You know as well as I do that Ron does not have a racist bone in his body, yet those racist remarks went out under his name, not yours. Pretty clever. But now it’s time to man up, Lew. Admit your role, and exonerate Ron. You should have done it years ago.
John Robbins, Ph.D.
Chief of Staff
Dr. Ron Paul, 1981-1985
Gary Triestman | January 15, 2008, 5:09am | #
Just in case anyone would like to read the original Reason article mentioned:
http://www.reason.com/blog/show/124339.html
It is interesting to note that Reason, which is a Libertarian oriented magazine, has produced this article.
That they let this through shows that they do not countenance censorship, even when and if that information may seem to besmirch an ostensible figurehead of their movement. That takes guts and commitment to principle.
However, more substantively, I think the article really stretches the concept of indicting Dr. Paul as being a racist.
Granted, a politician must really give pause whenever he says anything about race, and realize that they will be parsed out of context by his/her enemies; I fail to find the smoking gun of sheer racism that is being imputed upon Dr. Paul.
Sure it is a bit reaching, from the public eye's perspective, for someone to claim not to know what was going into a newsletter entitled with one's own name, but on the other hand it is entirely plausible given the hands off modus operandi that Dr. Paul permits others to independently support him - a libertarian method, power by consensus not by edict.
The supposedly "new" revelations of Matt Welch's article are supposed accounts of Dr. Paul reaffirming some statements made in other articles written in support of him, that were ostensibly racist, as well as some statements put forth in his name via his campaign staff.
Trying hard to find a racist statement by Dr. Paul that stands on its own IN CONTEXT, is virtually impossible, unless the commentator/pundit artificially inject innuendo, conspiratorial conclusion, applying populist - but nonaccurate - verboten buzzwords, leading and reaching inference upon inference analysis.

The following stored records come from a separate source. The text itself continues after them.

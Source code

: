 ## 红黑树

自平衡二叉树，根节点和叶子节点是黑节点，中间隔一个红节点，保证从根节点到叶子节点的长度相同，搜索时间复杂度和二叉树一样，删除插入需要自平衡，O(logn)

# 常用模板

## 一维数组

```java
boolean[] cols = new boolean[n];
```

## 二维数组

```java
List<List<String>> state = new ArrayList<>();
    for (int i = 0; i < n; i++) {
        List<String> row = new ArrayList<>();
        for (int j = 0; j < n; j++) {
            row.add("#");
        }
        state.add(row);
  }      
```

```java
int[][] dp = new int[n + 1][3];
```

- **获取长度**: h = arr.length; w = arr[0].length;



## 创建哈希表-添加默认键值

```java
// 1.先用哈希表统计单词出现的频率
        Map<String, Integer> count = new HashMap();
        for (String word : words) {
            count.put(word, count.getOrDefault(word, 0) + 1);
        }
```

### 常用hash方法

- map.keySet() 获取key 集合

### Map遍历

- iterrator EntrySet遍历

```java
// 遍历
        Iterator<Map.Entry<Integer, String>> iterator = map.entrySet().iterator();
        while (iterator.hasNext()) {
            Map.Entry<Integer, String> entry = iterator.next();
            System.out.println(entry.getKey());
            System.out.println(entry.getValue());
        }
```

- In some of these, Dr. Paul refers to reports issued by policy analysis institutions, and says flippantly [paraphrasing] "If these reports are accurate, then 95% of black males in DC are criminals"
- A reference is made to him saying that [paraphrasing] if a black man is running away from you, their swiftness is such that you cannot catch them. - Dr. Paul's sin here is not balancing the statement out by observing that that is true of any raced male, or female, as well.
- Another reference is made to Dr. Paul stating that "While we are told fearing a black man is evil, it is hardly irrational", upon which Dr. Paul refers to common criminal justice statistics (disproportionate # of crimes committed by minorities) in support of the observation.
- The article cites Dr. Paul as observing that black males who are 13 who commit violent crimes should be prosecuted as adults, as they can be just as culpable.
The list of slightly questionable statement in the article, dug up out of 10's of thousands Dr. Paul has made, seeks to establish Dr. Paul as a closet racist (at least 10 to 20 years ago), mostly because he had inartfully made race neutral observations about racial statistics in public policy, few and far in between, and in variegated contexts, speeches, interviews and appearances.
Although these statements were made inartfully, they are just the product of Dr. Paul's plain way of speaking, just saying something like it is, even if it did not come out politically correct, not the result of any occulted racism.
Dr. Paul is so pure, sincere and good, that even the rumour of a hint of a hint of an innuendo of racism makes big news. Irrespective of whether it is unfounded or mischaracterized.